Traceback (most recent call last):
  File "/usr/lib64/python3.6/multiprocessing/pool.py", line 119, in worker
    result = (True, func(*args, **kwds))
  File "/usr/lib64/python3.6/multiprocessing/pool.py", line 44, in mapstar
    return list(map(*args))
  File "./refresh_db_mt_common.py", line 162, in func
    cursor = cnx.cursor()
  File "/usr/lib64/python3.6/site-packages/mysql/connector/connection_cext.py", line 541, in cursor
    raise errors.OperationalError("MySQL Connection not available.")
mysql.connector.errors.OperationalError: MySQL Connection not available.
"""

This error is caused by the cnx.close() at the end of the func. 120 db connections are created by adding the connection creation login in the init() function. And later on, as one of the worker finished the assigned job, it goes to the end of the func(), and it close the connection. But since the worker will be used to handle other task in the backlog, but the question is, the per process connection is closed by previous task operation, which cause the current process has no connection at all, that is why it hit the connection not variable issue.

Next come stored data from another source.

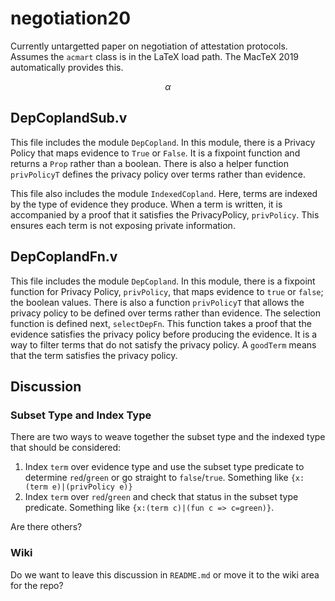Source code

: # negotiation20

Currently untargetted paper on negotiation of attestation protocols.
Assumes the `acmart` class is in the LaTeX load path.  The MacTeX 2019
automatically provides this.

$$\alpha$$

## DepCoplandSub.v

This file includes the module `DepCopland`. In this module, there is a Privacy Policy that maps evidence to `True` or `False`. It is a fixpoint function and returns a `Prop` rather than a boolean. There is also a helper function `privPolicyT` defines the privacy policy over terms rather than evidence.  


This file also includes the module `IndexedCopland`. Here, terms are indexed by the type of evidence they produce. When a term is written, it is accompanied by a proof that it satisfies the PrivacyPolicy, `privPolicy`. This ensures each term is not exposing private information. 

## DepCoplandFn.v 

This file includes the module `DepCopland`. In this module, there is a fixpoint function for Privacy Policy, `privPolicy`, that maps evidence to `true` or `false`; the boolean values. There is also a function `privPolicyT` that allows the privacy policy to be defined over terms rather than evidence. The selection function is defined next, `selectDepFn`. This function takes a proof that the evidence satisfies the privacy policy before producing the evidence. It is a way to filter terms that do not satisfy the privacy policy. A `goodTerm` means that the term satisfies the privacy policy.  

## Discussion

### Subset Type and Index Type

There are two ways to weave together the subset type and the indexed type that should be considered:

1. Index `term` over evidence type and use the subset type predicate to determine `red`/`green` or go straight to `false`/`true`.  Something like `{x:(term e)|(privPolicy e)}`
2. Index `term` over `red`/`green` and check that status in the subset type predicate.  Something like `{x:(term c)|(fun c => c=green)}`. 

Are there others?

### Wiki

Do we want to leave this discussion in `README.md` or move it to the wiki area for the repo?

When the init function is called? It is called only once when each worker process is created.

Example 3

  with Pool(initializer=init, processes=120) as p:
      p.map(func, lines)
  p.close()
  p.join()
conn_pool = None
def init():
    global conn_pool
    conn_pool = mcp(1, "mypool", **config)

def func(array):
    cnx = conn_pool.get_connection()
    ...
    cnx.close()

This is the best option.

Create the pool with 1 connection inside in the init function, that means 120 connection pool is created, and even we close the connection at the end of the func, the connection pool is still there, and can be used by the subprocess to handle the following up tasks with the same connection from the same pool.

So, the question is, what is the best way to handle my use case, how to parallelize the DB connection from multiple processes with efficiency?

I found this.

which can probably give me insight and correct my bad thought:

  1. DB connection Pool is only helpful for multi-threads within a single process.
  2. Don't pass the DB connection Pool around the processes.
  3. Each process should use its own connection.

So, I changed my mind, and created a dedicate connection for each process. Due to limitation of the number that can be supported by the DB, I limit the number of processes as well.

No, the strange behavior due to the out-of-sync of the DB operation is gone.

Another problem that I have hit is regarding the initializer of the Pool. I used to put the connection establishment logic in the initializer of the constructor of the Pool, but, found that the connection created in the initializer is not per process, all the processes share the same connection. I found this by checking the connection numbers in the MySQL DB.